The Irish Road Haulage Association (IRHA) and the Irish Small and Medium Enterprises Association (ISME) both slammed Mr Varadkar's proposals.
The minister revealed yesterday he is in favour of new tolls on the M50, raising an extra €50m a year from motorists.
Mr Varadkar said: "At the moment, the tolls are very unfair. You pay quite a high toll just to cross over the Liffey, the section between Blanchardstown and Lucan. The idea is to have multi-point tolling, a lower toll but spread out over a number of points on the M50."
But the influential lobby groups insisted the plans are "inefficient" and would only lead to more congestion in other routes as drivers seek to avoid paying tolls.
"We're saying the cost of administrating this, the cost of setting up the toll points, whether it be the overhead barriers or toll stations, would outweigh the benefit," IRHA president Eoin Gavin said.
ISME chief executive Mark Fielding echoed the remarks, pointing out a quarter of the revenue the Government collects in tolls goes towards collecting the revenue.
"There are more efficient ways," Mr Fielding said.
He added that many of the tolls are "driving traffic off the safest way and putting them on to secondary roads".
However, Mr Varadkar said he is serious about the proposal, describing as "very unfair" the current situation in which drivers are only charged at one point along the M50.
It has not been decided how many tolling points would be imposed but the "estimate is that it could bring in an extra €50m", the minister added.
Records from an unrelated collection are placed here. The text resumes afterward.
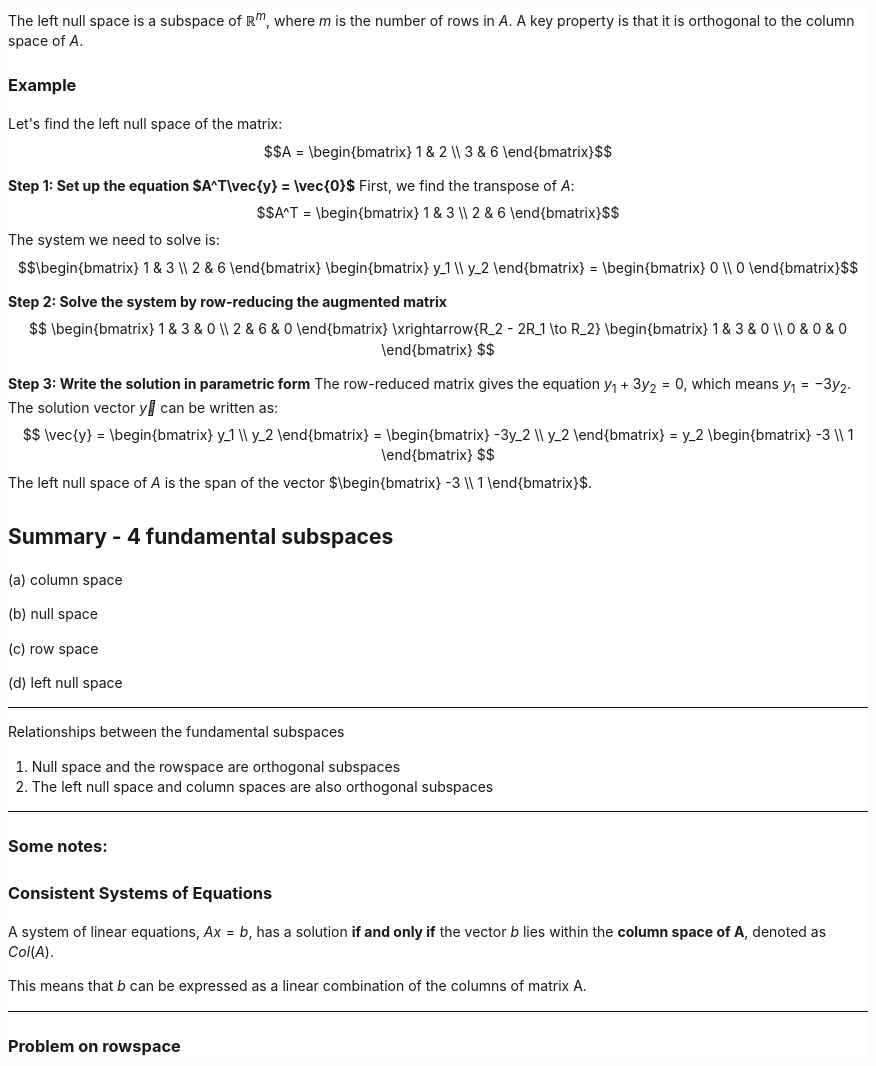 The left null space is a subspace of $\mathbb{R}^m$, where $m$ is the number of rows in $A$. A key property is that it is orthogonal to the column space of $A$.

### Example

Let's find the left null space of the matrix:
$$A = \begin{bmatrix} 1 & 2 \\ 3 & 6 \end{bmatrix}$$

**Step 1: Set up the equation $A^T\vec{y} = \vec{0}$**
First, we find the transpose of $A$:
$$A^T = \begin{bmatrix} 1 & 3 \\ 2 & 6 \end{bmatrix}$$
The system we need to solve is:
$$\begin{bmatrix} 1 & 3 \\ 2 & 6 \end{bmatrix} \begin{bmatrix} y_1 \\ y_2 \end{bmatrix} = \begin{bmatrix} 0 \\ 0 \end{bmatrix}$$

**Step 2: Solve the system by row-reducing the augmented matrix**
$$ \begin{bmatrix} 1 & 3 & 0 \\ 2 & 6 & 0 \end{bmatrix} \xrightarrow{R_2 - 2R_1 \to R_2} \begin{bmatrix} 1 & 3 & 0 \\ 0 & 0 & 0 \end{bmatrix} $$

**Step 3: Write the solution in parametric form**
The row-reduced matrix gives the equation $y_1 + 3y_2 = 0$, which means $y_1 = -3y_2$.
The solution vector $\vec{y}$ can be written as:
$$ \vec{y} = \begin{bmatrix} y_1 \\ y_2 \end{bmatrix} = \begin{bmatrix} -3y_2 \\ y_2 \end{bmatrix} = y_2 \begin{bmatrix} -3 \\ 1 \end{bmatrix} $$
The left null space of $A$ is the span of the vector $\begin{bmatrix} -3 \\ 1 \end{bmatrix}$.

## Summary - 4 fundamental subspaces
(a) column space

(b) null space

(c) row space

(d) left null space 

---
Relationships between the fundamental subspaces
1. Null space and the rowspace are orthogonal subspaces
2. The left null space and column spaces are also orthogonal subspaces 

---

### Some notes:
### Consistent Systems of Equations

A system of linear equations, $Ax = b$, has a solution **if and only if** the vector $b$ lies within the **column space of A**, denoted as $Col(A)$.

This means that $b$ can be expressed as a linear combination of the columns of matrix A.

---

### Problem on rowspace
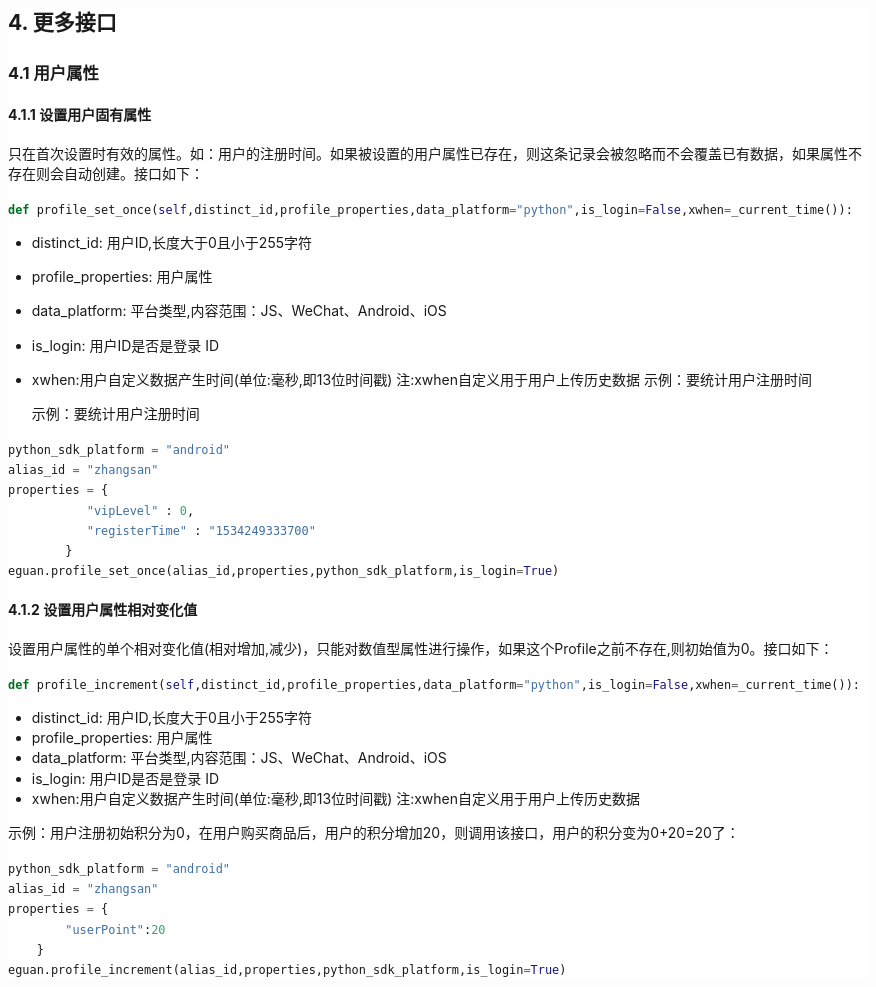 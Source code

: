 ## 4. 更多接口

### 4.1 用户属性

#### 4.1.1 设置用户固有属性

只在首次设置时有效的属性。如：用户的注册时间。如果被设置的用户属性已存在，则这条记录会被忽略而不会覆盖已有数据，如果属性不存在则会自动创建。接口如下：

```python
def profile_set_once(self,distinct_id,profile_properties,data_platform="python",is_login=False,xwhen=_current_time()):
```

* distinct\_id: 用户ID,长度大于0且小于255字符
* profile\_properties: 用户属性
* data\_platform: 平台类型,内容范围：JS、WeChat、Android、iOS
* is\_login: 用户ID是否是登录 ID
* xwhen:用户自定义数据产生时间\(单位:毫秒,即13位时间戳\) 注:xwhen自定义用于用户上传历史数据 示例：要统计用户注册时间

  示例：要统计用户注册时间

```python
python_sdk_platform = "android"
alias_id = "zhangsan"
properties = {
           "vipLevel" : 0,
           "registerTime" : "1534249333700"
        }
eguan.profile_set_once(alias_id,properties,python_sdk_platform,is_login=True)
```

#### 4.1.2 设置用户属性相对变化值

设置用户属性的单个相对变化值\(相对增加,减少\)，只能对数值型属性进行操作，如果这个Profile之前不存在,则初始值为0。接口如下：

```python
def profile_increment(self,distinct_id,profile_properties,data_platform="python",is_login=False,xwhen=_current_time()):
```

* distinct\_id: 用户ID,长度大于0且小于255字符
* profile\_properties: 用户属性
* data\_platform: 平台类型,内容范围：JS、WeChat、Android、iOS
* is\_login: 用户ID是否是登录 ID
* xwhen:用户自定义数据产生时间\(单位:毫秒,即13位时间戳\) 注:xwhen自定义用于用户上传历史数据

示例：用户注册初始积分为0，在用户购买商品后，用户的积分增加20，则调用该接口，用户的积分变为0+20=20了：

```python
python_sdk_platform = "android"
alias_id = "zhangsan"
properties = {
        "userPoint":20
    }    
eguan.profile_increment(alias_id,properties,python_sdk_platform,is_login=True)
```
"If it's done in a fair way people would be accepting of it. I think if the money went into, for example, fixing the problems at Newland's Cross, people would be more accepting of it than otherwise.
"The key thing for me is that if we do that the money should be reinvested in transport and not just go into the black hole," he said.
The AA also criticised the plans, saying the move would be inefficient and likely to cause congestion. Some 10pc of M50 traffic is commercial and businesses say new tolls will cost jobs, the AA added.